Germany head to San Siro on Friday hoping to bring an end to their dismal recent record against Italy.
The Germans – who will be managed by Joachim Low for the 100th time – last tasted victory in this fixture back in 1995 and have since gone on to draw two and lose four of the subsequent six fixtures, only one of which was played in Italy.
Furthermore, Germany have never beaten Italy at a major tournament, and continued that trend at Euro 2012, when the Azzurri recorded a 2-1 semi-final victory.
Italy were also responsible for Germany’s last-four exit from the 2006 FIFA World Cup – winning 2-0 after extra time before going on to lift the trophy.
The statistics are made all the more remarkable by the fact that Germany currently sit second in the world rankings – six places above their opponents this week.

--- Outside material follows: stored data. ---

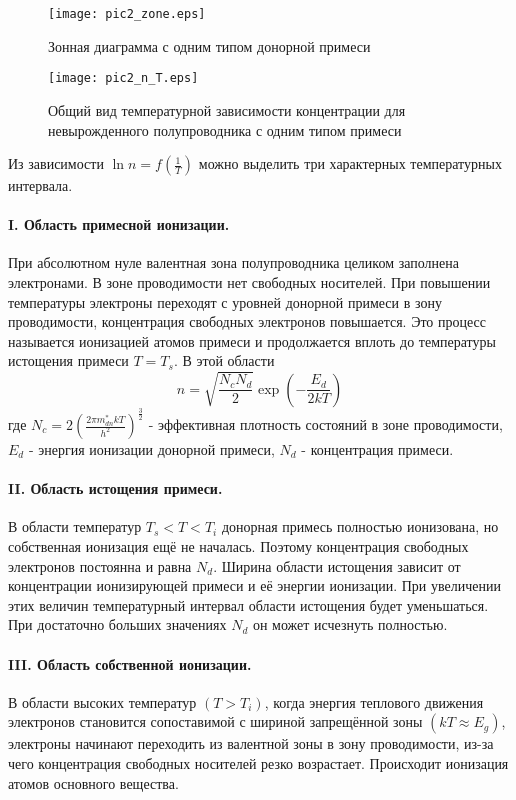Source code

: \begin{figure}[h!]\centering
\texttt{[image: pic2\_zone.eps]}
\caption{Зонная диаграмма с одним типом донорной примеси}
\label{pic2_zone}
\end{figure}

\begin{figure}[h!]\centering
\texttt{[image: pic2\_n\_T.eps]}
\caption{Общий вид температурной зависимости концентрации для невырожденного полупроводника с одним типом примеси}
\label{pic2_n_T}
\end{figure}

Из зависимости $\ln n = f(\frac{1}{T})$ можно выделить три характерных температурных интервала.

\paragraph{I. Область примесной ионизации.}
При абсолютном нуле валентная зона полупроводника целиком заполнена электронами. В зоне проводимости нет свободных носителей. При повышении температуры электроны переходят с уровней донорной примеси в зону проводимости, концентрация свободных электронов повышается. Это процесс называется ионизацией атомов примеси и продолжается вплоть до температуры истощения примеси $T = T_{s}$. В этой области
\begin{equation}
n = \sqrt{\frac{N_{c}N_{d}}{2}} \exp{\left( -\frac{E_{d}}{2 k T} \right)}
\label{eq2_n_T}
\end{equation}
где $N_{c} = 2 \left( \frac{2 \pi m_{dn}^{*} k T}{h^2} \right) ^ \frac{3}{2}$ - эффективная плотность состояний в зоне проводимости, $E_{d}$ - энергия ионизации донорной примеси, $N_{d}$ - концентрация примеси.

\paragraph{II. Область истощения примеси.}
В области температур $T_{s} < T < T_{i}$ донорная примесь полностью ионизована, но собственная ионизация ещё не началась. Поэтому концентрация свободных электронов постоянна и равна $N_{d}$.
Ширина области истощения зависит от концентрации ионизирующей примеси и её энергии ионизации. При увеличении этих величин температурный интервал области истощения будет уменьшаться. При достаточно больших значениях $N_{d}$ он может исчезнуть полностью.

\paragraph{III. Область собственной ионизации.}
В области высоких температур $(T > T_{i})$, когда энергия теплового движения электронов становится сопоставимой с шириной запрещённой зоны $(k T \approx E_{g})$, электроны начинают переходить из валентной зоны в зону проводимости, из-за чего концентрация свободных носителей резко возрастает. Происходит ионизация атомов основного вещества.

But centurion Low – who has led Germany to the final of Euro 2008 as well as the last four of the 2010 World Cup and Euro 2012 – hopes facing his country’s bogey team will prove to be the perfect preparation for the 2014 World Cup, a tournament both teams reached by winning their qualifying groups.
“Italy are tactically world class, and the national team still plays at a high level,” he said. “The Italians are characterised by their cleverness and efficiency.
“To play against this team was our desire, because we can only evolve if we face strong opponents.”
Italy coach Cesare Prandelli, meanwhile, believes his side’s friendlies against Germany and Nigeria next week can help narrow down his squad for next year’s tournament.
“There are places available,” he said. “Many players are motivated, they want to prove that they can be a part of such a group. I have in my mind 35 players so nothing is definite.
“I have a precise idea of what type of football I want the team to play.
“Seeing as I am not able to work with the team a lot on the pitch, I’ve had to use official games to understand this. During the games, there will be various interpretations but our reference module will be that of four midfielders.”